SOURCE MATERIAL
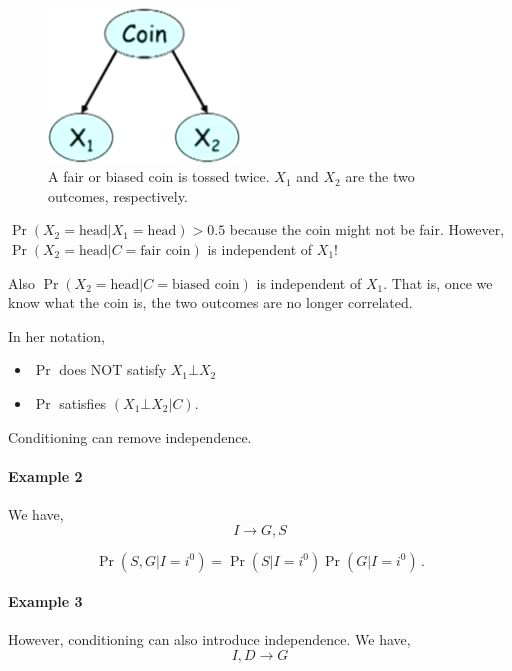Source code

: \documentclass[12pt]{article}
\begin{document}
\begin{figure}[H]
\centering
\includegraphics[width=2in]{graphics/example_coin.png}
\caption{A fair or biased coin is tossed twice. $X_1$ and $X_2$ are the two outcomes, respectively.}
\label{fig:example_coin}
\end{figure}


$\Pr(X_2 = \text{head} | X_1 = \text{head}) > 0.5$ because the coin might not be fair.
However, $\Pr(X_2 = \text{head}| C = \text{fair coin})$ is independent of $X_1$!

Also $\Pr(X_2 = \text{head}| C = \text{biased coin})$ is independent of $X_1$. That is, once we know what the coin is, the two outcomes are no longer correlated.

In her notation,
\begin{itemize}
  \item $\Pr$ does NOT satisfy $X_1 \bot X_2$
  \item $\Pr$ satisfies $(X_1 \bot X_2 | C)$.
\end{itemize}
Conditioning can remove independence.


\paragraph{Example 2} 
We have,
\begin{equation*}
I \rightarrow G, S
\end{equation*}

\begin{equation*}
  \Pr(S, G | I=i^0) = \Pr(S | I=i^0) \Pr(G | I=i^0) \, .
\end{equation*}



\paragraph{Example 3} However, conditioning can also introduce independence.
We have,
\begin{equation*}
I, D \rightarrow G
\end{equation*}
\end{document}

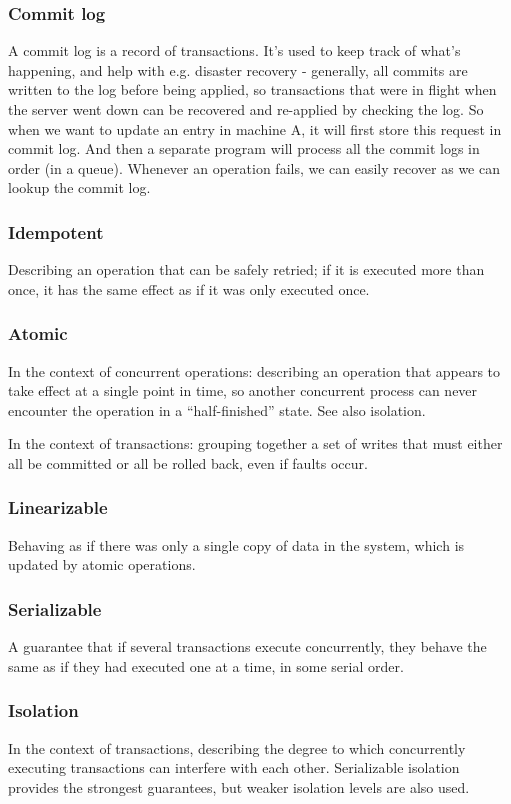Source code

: \documentclass{article}
\begin{document}
    \subsubsection{Commit log}
    A commit log is a record of transactions. It's used to keep track of what's happening, and help with e.g. disaster recovery - generally, all commits are written to the log before being applied, so transactions that were in flight when the server went down can be recovered and re-applied by checking the log. So when we want to update an entry in machine A, it will first store this request in commit log. And then a separate program will process all the commit logs in order (in a queue). Whenever an operation fails, we can easily recover as we can lookup the commit log.


    \subsubsection{Idempotent}
    Describing an operation that can be safely retried; if it is executed more than once, it has the same effect as if it was only executed once.
    
    \subsubsection{Atomic}
    In the context of concurrent operations: describing an operation that appears to take effect at a single point in time, so another concurrent process can never encounter the operation in a ``half-finished” state. See also isolation.
    
    In the context of transactions: grouping together a set of writes that must either all be committed or all be rolled back, even if faults occur.
    
    \subsubsection{Linearizable}
    Behaving as if there was only a single copy of data in the system, which is updated by atomic operations.
    
    \subsubsection{Serializable}
    A guarantee that if several transactions execute concurrently, they behave the same as if they had executed one at a time, in some serial order.
    
    
    \subsubsection{Isolation}
    In the context of transactions, describing the degree to which concurrently executing transactions can interfere with each other. Serializable isolation provides the strongest guarantees, but weaker isolation levels are also used.
    
\end{document}
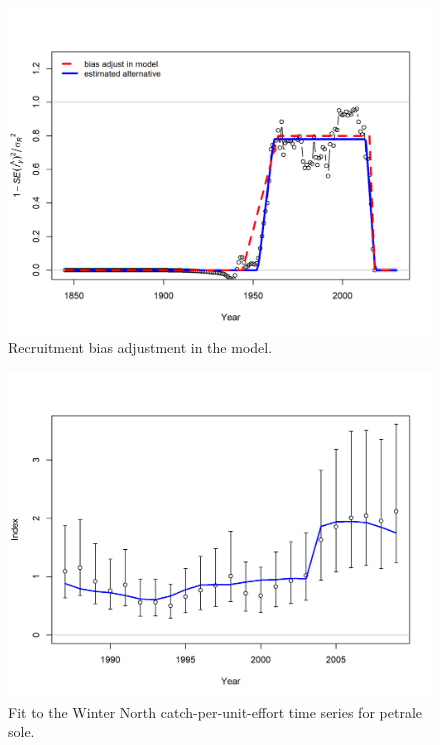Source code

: \documentclass[12pt,]{article}
\begin{document}
\FloatBarrier

\begin{figure}
\centering
\includegraphics{r4ss/plots_mod1/recruit_fit_bias_adjust.png}
\caption{Recruitment bias adjustment in the model.
\label{fig:bias_adjust}}
\end{figure}

\FloatBarrier

\begin{figure}
\centering
\includegraphics{r4ss/plots_mod1/index2_cpuefit_Winter (N).png}
\caption{Fit to the Winter North catch-per-unit-effort time series for
petrale sole. \label{fig:fit_wn_cpue}}
\end{figure}
\end{document}
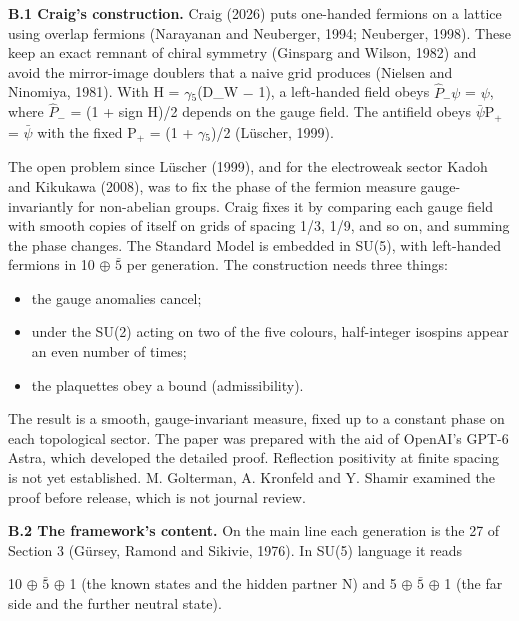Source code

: \documentclass[
  11pt,
]{article}
\providecommand{\tightlist}{%
  \setlength{\itemsep}{0pt}\setlength{\parskip}{0pt}}
\begin{document}
\textbf{B.1 Craig's construction.} Craig (2026) puts one-handed fermions on a lattice using overlap fermions (Narayanan and Neuberger, 1994; Neuberger, 1998). These keep an exact remnant of chiral symmetry (Ginsparg and Wilson, 1982) and avoid the mirror-image doublers that a naive grid produces (Nielsen and Ninomiya, 1981). With H = \ensuremath{\gamma}\ensuremath{_{5}}(D\_W \ensuremath{-} 1), a left-handed field obeys \ensuremath{\hat{P}}\ensuremath{_{-}}\ensuremath{\psi} = \ensuremath{\psi}, where \ensuremath{\hat{P}}\ensuremath{_{-}} = (1 + sign H)/2 depends on the gauge field. The antifield obeys \ensuremath{\bar{\ensuremath{\psi}}}P\ensuremath{_{+}} = \ensuremath{\bar{\ensuremath{\psi}}} with the fixed P\ensuremath{_{+}} = (1 + \ensuremath{\gamma}\ensuremath{_{5}})/2 (Lüscher, 1999).

The open problem since Lüscher (1999), and for the electroweak sector Kadoh and Kikukawa (2008), was to fix the phase of the fermion measure gauge-invariantly for non-abelian groups. Craig fixes it by comparing each gauge field with smooth copies of itself on grids of spacing 1/3, 1/9, and so on, and summing the phase changes. The Standard Model is embedded in SU(5), with left-handed fermions in 10 \ensuremath{\oplus} \ensuremath{\bar{5}} per generation. The construction needs three things:

\begin{itemize}
\tightlist
\item
  the gauge anomalies cancel;
\item
  under the SU(2) acting on two of the five colours, half-integer isospins appear an even number of times;
\item
  the plaquettes obey a bound (admissibility).
\end{itemize}

The result is a smooth, gauge-invariant measure, fixed up to a constant phase on each topological sector. The paper was prepared with the aid of OpenAI's GPT-6 Astra, which developed the detailed proof. Reflection positivity at finite spacing is not yet established. M. Golterman, A. Kronfeld and Y. Shamir examined the proof before release, which is not journal review.

\textbf{B.2 The framework's content.} On the main line each generation is the 27 of Section 3 (Gürsey, Ramond and Sikivie, 1976). In SU(5) language it reads

10 \ensuremath{\oplus} \ensuremath{\bar{5}} \ensuremath{\oplus} 1 (the known states and the hidden partner N) and 5 \ensuremath{\oplus} \ensuremath{\bar{5}} \ensuremath{\oplus} 1 (the far side and the further neutral state).
\end{document}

EXERCISE REQUIREMENTS
If a line of the material contains the word "single", pick it out and copy it.

FINISHED TASK
    In the context of concurrent operations: describing an operation that appears to take effect at a single point in time, so another concurrent process can never encounter the operation in a ``half-finished” state. See also isolation.
    Behaving as if there was only a single copy of data in the system, which is updated by atomic operations.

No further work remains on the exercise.